#### Exercise inputs ####
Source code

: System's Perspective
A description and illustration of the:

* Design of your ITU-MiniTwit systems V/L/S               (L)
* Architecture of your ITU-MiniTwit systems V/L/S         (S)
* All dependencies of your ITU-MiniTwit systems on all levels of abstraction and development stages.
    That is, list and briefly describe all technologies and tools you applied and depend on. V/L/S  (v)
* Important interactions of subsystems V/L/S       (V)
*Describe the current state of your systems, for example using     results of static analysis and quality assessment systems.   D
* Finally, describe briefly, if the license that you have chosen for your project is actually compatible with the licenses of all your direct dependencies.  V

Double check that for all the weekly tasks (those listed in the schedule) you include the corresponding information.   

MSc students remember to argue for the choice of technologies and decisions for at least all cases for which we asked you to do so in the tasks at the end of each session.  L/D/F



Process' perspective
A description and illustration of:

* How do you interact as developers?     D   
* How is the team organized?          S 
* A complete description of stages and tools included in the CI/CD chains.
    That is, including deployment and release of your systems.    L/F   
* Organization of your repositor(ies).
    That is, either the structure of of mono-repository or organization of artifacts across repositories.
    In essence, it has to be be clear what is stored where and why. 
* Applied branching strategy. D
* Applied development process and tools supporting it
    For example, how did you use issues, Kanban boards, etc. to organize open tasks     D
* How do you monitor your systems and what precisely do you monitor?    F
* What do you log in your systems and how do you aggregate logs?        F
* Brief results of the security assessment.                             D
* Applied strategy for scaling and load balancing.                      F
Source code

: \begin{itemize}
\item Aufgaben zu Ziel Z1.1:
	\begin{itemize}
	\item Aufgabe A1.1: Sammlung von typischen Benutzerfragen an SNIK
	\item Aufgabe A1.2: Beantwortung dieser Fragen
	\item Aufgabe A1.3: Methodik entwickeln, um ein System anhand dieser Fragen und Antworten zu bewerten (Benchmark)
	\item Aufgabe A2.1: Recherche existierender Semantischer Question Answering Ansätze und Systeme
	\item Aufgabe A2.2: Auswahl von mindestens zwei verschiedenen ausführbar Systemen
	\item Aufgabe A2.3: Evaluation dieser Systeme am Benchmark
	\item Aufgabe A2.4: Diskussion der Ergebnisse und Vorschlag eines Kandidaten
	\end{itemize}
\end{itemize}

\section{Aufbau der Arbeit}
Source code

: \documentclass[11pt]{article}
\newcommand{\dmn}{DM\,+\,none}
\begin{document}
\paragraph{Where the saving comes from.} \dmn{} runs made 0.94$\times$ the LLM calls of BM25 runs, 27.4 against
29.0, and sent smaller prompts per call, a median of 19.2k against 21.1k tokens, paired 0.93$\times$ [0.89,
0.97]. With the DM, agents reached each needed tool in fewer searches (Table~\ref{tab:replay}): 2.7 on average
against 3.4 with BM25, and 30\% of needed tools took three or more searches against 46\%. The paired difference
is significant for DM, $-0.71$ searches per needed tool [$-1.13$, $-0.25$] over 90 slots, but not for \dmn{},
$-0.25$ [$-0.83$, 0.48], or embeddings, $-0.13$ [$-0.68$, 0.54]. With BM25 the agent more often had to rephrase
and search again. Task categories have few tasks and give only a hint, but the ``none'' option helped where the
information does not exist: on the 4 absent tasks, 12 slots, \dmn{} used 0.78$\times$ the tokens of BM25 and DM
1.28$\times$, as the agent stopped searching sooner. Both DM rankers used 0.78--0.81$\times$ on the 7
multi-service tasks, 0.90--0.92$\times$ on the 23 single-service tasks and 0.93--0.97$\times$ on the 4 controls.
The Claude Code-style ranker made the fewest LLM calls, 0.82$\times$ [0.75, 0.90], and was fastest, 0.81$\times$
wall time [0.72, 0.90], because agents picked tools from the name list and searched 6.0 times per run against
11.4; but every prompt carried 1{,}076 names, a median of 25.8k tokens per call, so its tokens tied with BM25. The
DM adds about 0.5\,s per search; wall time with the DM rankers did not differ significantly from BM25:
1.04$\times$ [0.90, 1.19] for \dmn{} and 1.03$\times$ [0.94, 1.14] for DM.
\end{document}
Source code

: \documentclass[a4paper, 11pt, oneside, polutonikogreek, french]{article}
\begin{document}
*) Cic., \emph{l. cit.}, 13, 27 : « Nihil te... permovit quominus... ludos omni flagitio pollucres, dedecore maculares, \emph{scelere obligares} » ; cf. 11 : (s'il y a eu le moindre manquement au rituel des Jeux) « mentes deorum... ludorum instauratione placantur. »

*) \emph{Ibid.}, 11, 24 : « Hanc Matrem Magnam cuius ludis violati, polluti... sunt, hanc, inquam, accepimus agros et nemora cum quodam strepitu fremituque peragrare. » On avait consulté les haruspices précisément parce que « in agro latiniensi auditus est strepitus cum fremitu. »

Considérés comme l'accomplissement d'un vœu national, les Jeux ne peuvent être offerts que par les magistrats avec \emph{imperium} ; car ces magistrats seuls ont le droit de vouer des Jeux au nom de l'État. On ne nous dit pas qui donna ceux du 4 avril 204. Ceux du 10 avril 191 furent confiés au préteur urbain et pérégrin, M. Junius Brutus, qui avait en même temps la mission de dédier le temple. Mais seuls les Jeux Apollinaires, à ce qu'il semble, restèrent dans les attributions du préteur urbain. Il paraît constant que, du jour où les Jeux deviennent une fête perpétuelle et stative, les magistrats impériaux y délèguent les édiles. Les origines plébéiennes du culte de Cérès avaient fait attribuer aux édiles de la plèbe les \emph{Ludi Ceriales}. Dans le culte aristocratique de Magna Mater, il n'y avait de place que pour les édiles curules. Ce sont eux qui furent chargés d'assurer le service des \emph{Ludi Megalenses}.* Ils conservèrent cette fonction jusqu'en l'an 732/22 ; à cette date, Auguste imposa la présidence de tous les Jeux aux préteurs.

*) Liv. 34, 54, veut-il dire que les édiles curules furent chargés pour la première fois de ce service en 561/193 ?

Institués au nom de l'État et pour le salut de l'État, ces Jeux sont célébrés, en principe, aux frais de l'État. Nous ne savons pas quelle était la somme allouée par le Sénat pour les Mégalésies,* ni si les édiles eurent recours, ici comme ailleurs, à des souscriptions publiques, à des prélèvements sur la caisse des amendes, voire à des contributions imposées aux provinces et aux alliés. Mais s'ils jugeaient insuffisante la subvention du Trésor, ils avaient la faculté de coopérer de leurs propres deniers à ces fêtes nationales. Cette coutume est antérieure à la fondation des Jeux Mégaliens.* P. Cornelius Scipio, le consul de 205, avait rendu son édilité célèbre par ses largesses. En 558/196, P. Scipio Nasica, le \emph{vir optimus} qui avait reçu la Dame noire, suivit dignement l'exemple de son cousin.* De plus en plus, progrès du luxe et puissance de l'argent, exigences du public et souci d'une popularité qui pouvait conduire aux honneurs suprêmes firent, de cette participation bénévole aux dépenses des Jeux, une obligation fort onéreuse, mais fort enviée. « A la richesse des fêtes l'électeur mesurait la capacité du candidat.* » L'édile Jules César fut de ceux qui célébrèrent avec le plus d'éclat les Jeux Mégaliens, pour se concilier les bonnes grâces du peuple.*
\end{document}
####
§ Requirement
Please report only the number of lines above that include "wall".

§ Answer box
2